### What is expected
Each line that includes the word "年初至今的销售额" should be copied from the records.

### Provided data
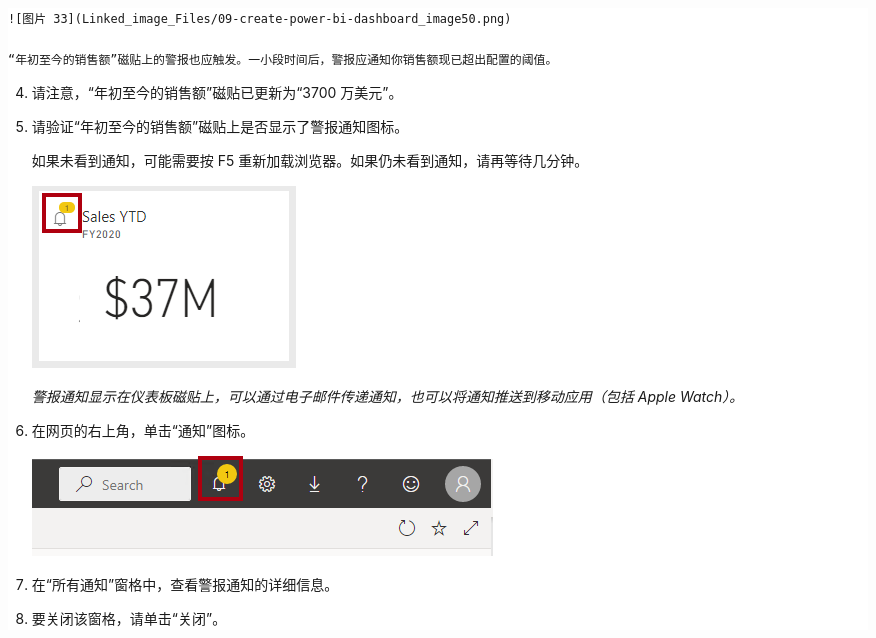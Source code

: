     ![图片 33](Linked_image_Files/09-create-power-bi-dashboard_image50.png)

    “年初至今的销售额”磁贴上的警报也应触发。一小段时间后，警报应通知你销售额现已超出配置的阈值。

4. 请注意，“年初至今的销售额”磁贴已更新为“3700 万美元”。

5. 请验证“年初至今的销售额”磁贴上是否显示了警报通知图标。

    如果未看到通知，可能需要按 F5 重新加载浏览器。如果仍未看到通知，请再等待几分钟。

    ![图片 35](Linked_image_Files/09-create-power-bi-dashboard_image51.png)

    *警报通知显示在仪表板磁贴上，可以通过电子邮件传递通知，也可以将通知推送到移动应用（包括 Apple Watch）。*

6. 在网页的右上角，单击“通知”图标。

    ![图片 58](Linked_image_Files/09-create-power-bi-dashboard_image52.png)

7. 在“所有通知”窗格中，查看警报通知的详细信息。

8. 要关闭该窗格，请单击“关闭”。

### Task response
    “年初至今的销售额”磁贴上的警报也应触发。一小段时间后，警报应通知你销售额现已超出配置的阈值。
4. 请注意，“年初至今的销售额”磁贴已更新为“3700 万美元”。
5. 请验证“年初至今的销售额”磁贴上是否显示了警报通知图标。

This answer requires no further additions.